Crash reporting (how do stack traces look; are symbols generated/stored properly)

  • We got a reasonable stack trace from a crash report in a test run.
  • How do we test the full workflow of crash reporter ->
  • bz: Introduce a crash behind a pref in nightly :-)

How do we make sure bugs are fixed in both engines?

  • upstream repo for create; changes land there first?
  • Once we have real users, we have less flexibility to change things without regard for impact on them.
  • This impacts code like rust-url or Servo layout code that's shared between Gecko and Servo (or other Rust projects)
  • We have this problem with a lot of third-party code used in mozilla-central.


  • ted: We have a mandatory policy to vendor everything. It makes our life easier in some ways, in others harder.
  • Servo uses cargo rather than vendoring things.
  • Maybe we can have a "cargo vendor" tool or similar that integrates with cargo to sync in-tree copies with upstream repos.
  • Or a more general (not Rust-specific) tool for syncing/diffing m-c directories against their upstream sources.
  • Servo has a mach command to do two-way sync between our vendored web-platform-tests and upstream.
  • bholley: we need better tooling in general for getting fixes in deeply nested dependencies deployed to downstream code.
  • Instead of one repo per crate, we could have one repo with many crates, if that helps.
  • acrichto: Idiomatic Rust practice is the opposite of "vendor everything." It's much easier if you can find ways to work the Rust ecosystem way.
  • ted: I understand that but I don't think we're going to go all the way there. There may be somewhere halfway.
  • gps: People really want bi-directional multi-vcs multi-repository "syncing"
  • Rust, Servo, media, ICU, WebRTC, web-platform-tests, /devtools, /browser, ....
  • Quilt/MQ like local patches
  • gps: devs can pull from builders absolutely cannot hit
  • ms2ger: We want this for devs' local builds too so they don't need to be connected after downloading/cloning m-c.

m-c tree integration

Build one huge crate that builds all the Gecko/Rust code into one world

  • Not sure on the compilation model; need to clean it up a test rust-url example set of patches

implicitly trust code review from Servo/Rust code / module policy concerns

  • Common to 3rd party code. Rubber-stamp review? e.g., libjpeg... rely on push to try?
  • Expect responsive upstream for servo code


  • simonsapin: Should we import commit history?
  • gps: There are bots on FFOS that do automated commits
  • It periodically pulls from upstream, and lands the new revision if it passes tests.
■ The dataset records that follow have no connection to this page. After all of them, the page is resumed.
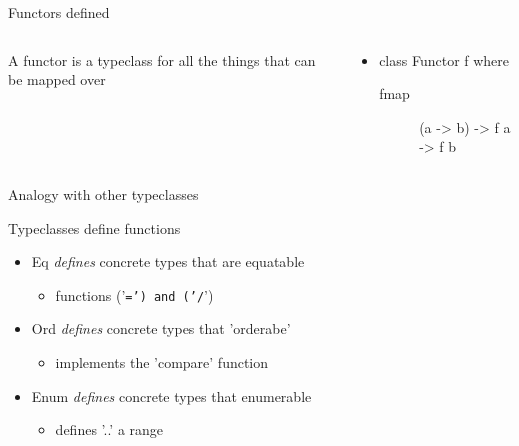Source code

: \documentclass[presetation]{beamer}
\begin{document}
\begin{frame}[label={sec:orgdc0e7a4}]{Functors defined}
\begin{columns}
\begin{column}{.48\columnwidth}
\begin{definition}[definition]
A functor is a typeclass for all the things that can be mapped over

\pause
\end{definition}
\end{column}
\begin{column}{.48\columnwidth}
\begin{definition}
\begin{itemize}
\item class Functor f where
\begin{description}
\item[{fmap}] (a -> b) -> f a -> f b
\end{description}
\end{itemize}
\end{definition}
\end{column}
\end{columns}
\end{frame}


\begin{frame}[fragile,label={sec:org0d9148a}]{Analogy with other typeclasses}
 \begin{block}{Typeclasses define functions}
\begin{itemize}
\item Eq \emph{defines} concrete types that are equatable
\begin{itemize}
\item functions ('\texttt{=') and ('/}')
\end{itemize}
\item Ord \emph{defines} concrete types that 'orderabe'
\begin{itemize}
\item implements the 'compare' function
\end{itemize}
\item Enum \emph{defines} concrete types that enumerable
\begin{itemize}
\item defines '..' a range
\end{itemize}
\end{itemize}
\end{block}
\end{frame}
\end{document}
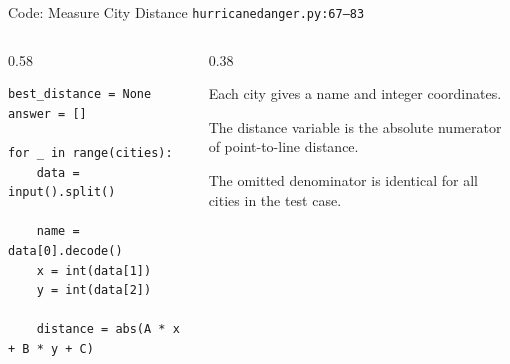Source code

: \documentclass[aspectratio=169,11pt]{beamer}
\begin{document}
\begin{frame}[fragile]{Code: Measure City Distance}
\scriptsize
{} \texttt{hurricanedanger.py:67--83}

\vspace{0.08cm}
\begin{columns}[T,totalwidth=\textwidth]
\begin{column}{0.58\textwidth}
\begin{lstlisting}[style=cpcode]
best_distance = None
answer = []

for _ in range(cities):
    data = input().split()

    name = data[0].decode()
    x = int(data[1])
    y = int(data[2])

    distance = abs(A * x + B * y + C)
\end{lstlisting}
\end{column}
\begin{column}{0.38\textwidth}
\begin{tightitemize}
  \item Each city gives a name and integer coordinates.
  \item The distance variable is the absolute numerator of point-to-line distance.
  \item The omitted denominator is identical for all cities in the test case.
\end{tightitemize}
\end{column}
\end{columns}
\end{frame}
\end{document}

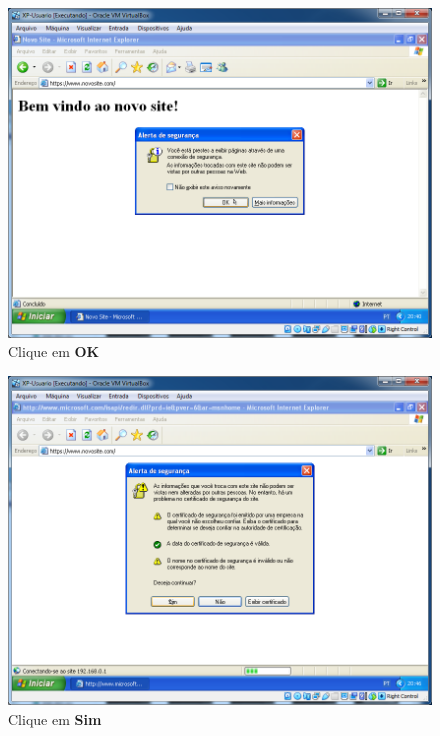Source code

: \documentclass[10pt]{article}
\begin{document}
\begin{figure}[H]
    \centering
    \caption{Clique em \textbf{OK}}
    \label{fig:5532053}
    \includegraphics[width=\linewidth]{images/IIS/criando_um_novo_site/053.png}
\end{figure}
\begin{figure}[H]
    \centering
    \caption{Clique em \textbf{Sim}}
    \label{fig:5532056}
    \includegraphics[width=\linewidth]{images/IIS/criando_um_novo_site/056.png}
\end{figure}
\end{document}
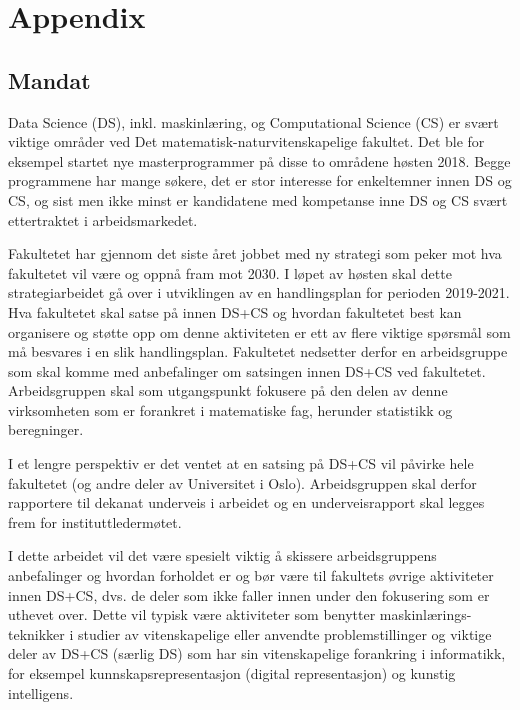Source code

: \documentclass[a4paper,10pt]{article}
\begin{document}
\appendix
\section{Appendix}
\subsection{Mandat}\label{ap:mandat}

Data Science (DS), inkl. maskinlæring, og Computational Science (CS) er svært viktige
områder ved Det matematisk-naturvitenskapelige fakultet. Det ble for eksempel startet
nye masterprogrammer på disse to områdene høsten 2018. Begge programmene har mange
søkere, det er stor interesse for enkeltemner innen DS og CS, og sist men ikke minst er
kandidatene med kompetanse inne DS og CS svært ettertraktet i arbeidsmarkedet.

Fakultetet har gjennom det siste året jobbet med ny strategi som peker mot hva
fakultetet vil være og oppnå fram mot 2030. I løpet av høsten skal dette strategiarbeidet
gå over i utviklingen av en handlingsplan for perioden 2019-2021. Hva fakultetet skal satse
på innen DS+CS og hvordan fakultetet best kan organisere og støtte opp om denne
aktiviteten er ett av flere viktige spørsmål som må besvares i en slik handlingsplan.
Fakultetet nedsetter derfor en arbeidsgruppe som skal komme med anbefalinger om
satsingen innen DS+CS ved fakultetet. Arbeidsgruppen skal som utgangspunkt fokusere
på den delen av denne virksomheten som er forankret i matematiske fag, herunder
statistikk og beregninger.

I et lengre perspektiv er det ventet at en satsing på DS+CS vil påvirke hele fakultetet (og
andre deler av Universitet i Oslo). Arbeidsgruppen skal derfor rapportere til dekanat
underveis i arbeidet og en underveisrapport skal legges frem for instituttledermøtet.

I dette arbeidet vil det være spesielt viktig å skissere arbeidsgruppens anbefalinger og
hvordan forholdet er og bør være til fakultets øvrige aktiviteter innen DS+CS, dvs. de deler
som ikke faller innen under den fokusering som er uthevet over. Dette vil typisk være
aktiviteter som benytter maskinlærings-teknikker i studier av vitenskapelige eller anvendte
problemstillinger og viktige deler av DS+CS (særlig DS) som har sin vitenskapelige
forankring i informatikk, for eksempel kunnskapsrepresentasjon (digital representasjon) og
kunstig intelligens.
\end{document}
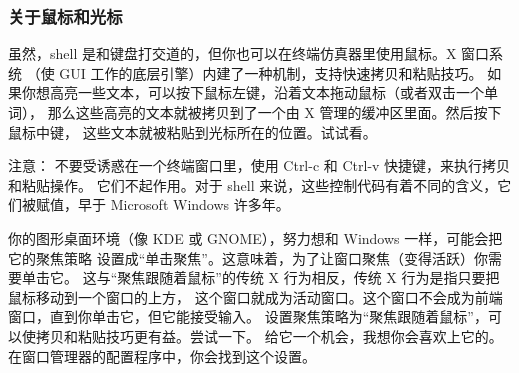 \fboxrule=6pt \fboxsep=4pt
\begin{colorboxed}[boxcolor=lightgray,bgcolor=white]
\subsubsection{关于鼠标和光标}
虽然，shell 是和键盘打交道的，但你也可以在终端仿真器里使用鼠标。X 窗口系统 （使 GUI 工作的底层引擎）内建了一种机制，支持快速拷贝和粘贴技巧。 如果你想高亮一些文本，可以按下鼠标左键，沿着文本拖动鼠标（或者双击一个单词）， 那么这些高亮的文本就被拷贝到了一个由 X 管理的缓冲区里面。然后按下鼠标中键， 这些文本就被粘贴到光标所在的位置。试试看。

\par 注意： 不要受诱惑在一个终端窗口里，使用 Ctrl-c 和 Ctrl-v 快捷键，来执行拷贝和粘贴操作。 它们不起作用。对于 shell 来说，这些控制代码有着不同的含义，它们被赋值，早于 Microsoft Windows 许多年。

\par 你的图形桌面环境（像 KDE 或 GNOME），努力想和 Windows 一样，可能会把它的聚焦策略 设置成“单击聚焦”。这意味着，为了让窗口聚焦（变得活跃）你需要单击它。 这与“聚焦跟随着鼠标”的传统 X 行为相反，传统 X 行为是指只要把鼠标移动到一个窗口的上方， 这个窗口就成为活动窗口。这个窗口不会成为前端窗口，直到你单击它，但它能接受输入。 设置聚焦策略为“聚焦跟随着鼠标”，可以使拷贝和粘贴技巧更有益。尝试一下。 给它一个机会，我想你会喜欢上它的。在窗口管理器的配置程序中，你会找到这个设置。

\end{colorboxed}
So every few hours it's updated to the latest upstream
  • ted: chromium does this, too via trybots
  • gps: Can't just pull the full commit histroy because it might not be commit-level bisectable. Can roll upstream pushes into commits.
  • Both Servo and mozilla-central are "push-level" bisectable but not commit-level. We try, but no automation enforcing that intermediate commits build.

Intent to Implement

  • bz: Once we have Servo style code in Gecko we need to have process like "Intent to Ship"

Issues for the rust team

Rust has integer overflow checking in debug builds, disabled in optimized builds. Is there any static proof of no overflow?

  • No.
  • In media we'd like overflow checking enabled all the time.
  • Integer math in media is so fast compared to the overall video decoding process, we care much more about correctness than performance.
  • You can enable this in optimized builds with a compiler flag.
  • Would like to do it at the crate level
  • In Rust, even if you get an overflow, it's usually less serious than C++ because it can't cause buffer overrun/underrun or similar safety issues.
  • Array bounds checking is always enabled (in debug and release builds).
  • Some feedback that rustc's error messages are not good enough.
  • steveklabnik: Just recently the @RustLang twitter got two simultaneous messages saying "best error mesages ever!!!" and "terrible error messages! :("
  • We'd love specific feedback on any bad error messages. File issues. CC Niko and Manish

Compile times.

  • There are lots of tweaks you can do; we're always working on improving the compiler.
  • Biggest improvement will be incremental compilation. Lots of active work going on but it'll take a long time (several months) to be landed.
  • Our measurements show a steady improvement in compile speed over time, but there may be bad cases still.
  • If you have crates with especially bad compile time, send them to us to profile.
  • You can improve things by splitting into crates.
  • But then you don't get inlining across them (except with functions explicitly marked #[inline])
  • Also, your functions are currently round-robined / otherwise arbitrarily divided, so what does get inlined (if it's not #[inline]) can be unpredictable.)
  • Servo team feels this pain a lot since we have some very very big crates that take minutes to compile, every time they change.
  • incremental builds: expect results maybe by summer 2016

New rust toolchain every 6 weeks?

  • 150MB. 400MB uncompressed.
  • Not good for places w/o reliable internet.
  • There's some discussion about recycling (C++) build artifacts for Gecko, so e.g. frontend developers can build JS changes without needing a C++ compiler.
  • Could leverage this for Rust too.
  • Of course you'd still need to build X megabytes of pre-built binaries.
  • At the beginning, we have little Rust code and frequent changes to the Rust toolchain, so faster to download the build artifacts.
  • Later, maybe we'll have more Rust code and more stable toolchain, so trade-off may change.
  • But we don't want to force upstream projects (e.g. Servo) to not track the latest Rust
  • At this point, benefit of upgrading is usually to get perf improvements. Feature-wise we could be happy with stable Rust.
  • Better to download Rust as source?
  • No, can add hours to initial build time.
  • We can just fedex a DVD with all the code every 6 weeks to contributors on slow networks.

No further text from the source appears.